_Work order_: Find the line containing "### Содержание" in the entries below. Restate it and each line after it, word for word, up to and including the line containing "- Защищённые маршруты".

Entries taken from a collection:

------------------------------------------------

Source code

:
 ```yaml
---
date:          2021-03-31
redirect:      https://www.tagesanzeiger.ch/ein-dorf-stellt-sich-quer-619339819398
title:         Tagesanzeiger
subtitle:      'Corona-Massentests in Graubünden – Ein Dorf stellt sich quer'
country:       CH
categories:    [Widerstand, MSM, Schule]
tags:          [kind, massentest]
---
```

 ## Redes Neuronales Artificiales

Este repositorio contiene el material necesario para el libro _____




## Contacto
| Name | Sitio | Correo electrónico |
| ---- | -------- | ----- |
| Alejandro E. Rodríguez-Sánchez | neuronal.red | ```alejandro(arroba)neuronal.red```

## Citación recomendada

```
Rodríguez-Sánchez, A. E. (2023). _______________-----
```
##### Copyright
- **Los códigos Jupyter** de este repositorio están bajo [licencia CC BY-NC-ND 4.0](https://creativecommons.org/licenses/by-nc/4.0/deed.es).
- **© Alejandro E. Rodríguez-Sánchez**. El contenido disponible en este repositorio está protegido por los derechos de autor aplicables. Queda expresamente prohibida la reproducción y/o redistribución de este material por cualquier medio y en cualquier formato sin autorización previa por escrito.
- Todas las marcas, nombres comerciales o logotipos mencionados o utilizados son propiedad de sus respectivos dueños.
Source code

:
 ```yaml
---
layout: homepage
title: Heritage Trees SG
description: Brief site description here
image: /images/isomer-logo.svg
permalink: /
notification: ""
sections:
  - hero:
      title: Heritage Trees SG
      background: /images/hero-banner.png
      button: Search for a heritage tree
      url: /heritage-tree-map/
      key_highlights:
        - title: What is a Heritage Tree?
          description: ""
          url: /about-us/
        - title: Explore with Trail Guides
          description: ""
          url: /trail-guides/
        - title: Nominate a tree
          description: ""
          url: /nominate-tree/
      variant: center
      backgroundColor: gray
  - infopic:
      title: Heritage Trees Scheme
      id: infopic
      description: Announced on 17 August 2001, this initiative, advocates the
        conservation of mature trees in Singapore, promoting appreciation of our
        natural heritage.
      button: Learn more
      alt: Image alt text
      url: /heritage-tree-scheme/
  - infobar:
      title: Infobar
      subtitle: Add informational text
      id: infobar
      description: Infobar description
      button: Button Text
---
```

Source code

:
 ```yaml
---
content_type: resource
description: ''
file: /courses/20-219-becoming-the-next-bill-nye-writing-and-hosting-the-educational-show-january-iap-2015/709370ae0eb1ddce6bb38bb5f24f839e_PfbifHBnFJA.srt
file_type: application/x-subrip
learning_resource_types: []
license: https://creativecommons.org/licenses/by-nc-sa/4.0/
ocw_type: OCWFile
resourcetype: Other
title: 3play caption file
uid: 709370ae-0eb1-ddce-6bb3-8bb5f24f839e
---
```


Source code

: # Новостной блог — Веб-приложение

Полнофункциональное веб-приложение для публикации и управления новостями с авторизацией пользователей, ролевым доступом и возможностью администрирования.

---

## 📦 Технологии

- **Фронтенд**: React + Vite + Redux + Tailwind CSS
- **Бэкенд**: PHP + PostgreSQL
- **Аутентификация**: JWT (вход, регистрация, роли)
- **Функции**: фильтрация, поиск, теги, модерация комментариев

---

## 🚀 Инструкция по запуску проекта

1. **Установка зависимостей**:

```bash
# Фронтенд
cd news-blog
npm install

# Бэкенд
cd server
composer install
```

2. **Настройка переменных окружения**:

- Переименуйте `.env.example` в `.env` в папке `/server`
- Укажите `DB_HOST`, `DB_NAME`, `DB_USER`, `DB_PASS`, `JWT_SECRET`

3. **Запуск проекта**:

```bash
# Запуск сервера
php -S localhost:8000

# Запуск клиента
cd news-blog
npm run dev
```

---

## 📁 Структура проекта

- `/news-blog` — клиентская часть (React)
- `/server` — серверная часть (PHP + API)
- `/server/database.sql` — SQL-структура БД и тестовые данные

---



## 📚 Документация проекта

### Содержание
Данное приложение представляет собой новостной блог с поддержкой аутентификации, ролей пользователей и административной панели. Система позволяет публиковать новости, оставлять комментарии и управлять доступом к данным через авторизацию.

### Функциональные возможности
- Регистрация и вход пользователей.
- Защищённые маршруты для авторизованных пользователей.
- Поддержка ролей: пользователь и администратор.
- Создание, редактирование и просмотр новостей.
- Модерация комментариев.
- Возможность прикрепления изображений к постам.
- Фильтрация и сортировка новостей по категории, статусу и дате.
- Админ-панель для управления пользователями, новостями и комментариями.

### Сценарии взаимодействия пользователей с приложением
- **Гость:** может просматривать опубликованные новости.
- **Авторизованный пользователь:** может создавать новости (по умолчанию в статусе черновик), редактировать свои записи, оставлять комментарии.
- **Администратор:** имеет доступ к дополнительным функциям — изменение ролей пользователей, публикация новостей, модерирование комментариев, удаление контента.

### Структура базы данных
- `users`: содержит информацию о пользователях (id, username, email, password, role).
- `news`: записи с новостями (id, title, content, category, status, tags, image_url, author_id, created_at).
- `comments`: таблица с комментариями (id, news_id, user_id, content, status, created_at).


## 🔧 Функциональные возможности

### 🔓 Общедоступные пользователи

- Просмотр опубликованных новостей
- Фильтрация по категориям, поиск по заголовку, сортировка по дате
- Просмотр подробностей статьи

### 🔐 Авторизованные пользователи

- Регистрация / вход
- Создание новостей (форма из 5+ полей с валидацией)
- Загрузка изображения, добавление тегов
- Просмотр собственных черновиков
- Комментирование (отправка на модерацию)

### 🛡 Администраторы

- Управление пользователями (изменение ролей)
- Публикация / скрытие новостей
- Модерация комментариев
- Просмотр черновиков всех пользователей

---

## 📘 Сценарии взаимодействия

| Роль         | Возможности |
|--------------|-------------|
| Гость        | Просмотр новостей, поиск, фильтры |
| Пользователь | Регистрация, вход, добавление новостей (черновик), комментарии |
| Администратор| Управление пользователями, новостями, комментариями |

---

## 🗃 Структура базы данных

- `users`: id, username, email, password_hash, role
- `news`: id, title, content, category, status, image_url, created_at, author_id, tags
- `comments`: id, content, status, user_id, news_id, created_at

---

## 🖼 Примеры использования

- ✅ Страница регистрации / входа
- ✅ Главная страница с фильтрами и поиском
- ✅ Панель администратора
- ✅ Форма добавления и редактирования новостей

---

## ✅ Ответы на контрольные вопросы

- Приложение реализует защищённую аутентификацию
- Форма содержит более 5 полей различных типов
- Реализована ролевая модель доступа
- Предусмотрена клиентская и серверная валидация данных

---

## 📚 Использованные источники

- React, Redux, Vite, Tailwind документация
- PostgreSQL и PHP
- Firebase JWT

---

------------------------------------------------

_Solution_:
### Содержание
Данное приложение представляет собой новостной блог с поддержкой аутентификации, ролей пользователей и административной панели. Система позволяет публиковать новости, оставлять комментарии и управлять доступом к данным через авторизацию.

### Функциональные возможности
- Регистрация и вход пользователей.
- Защищённые маршруты для авторизованных пользователей.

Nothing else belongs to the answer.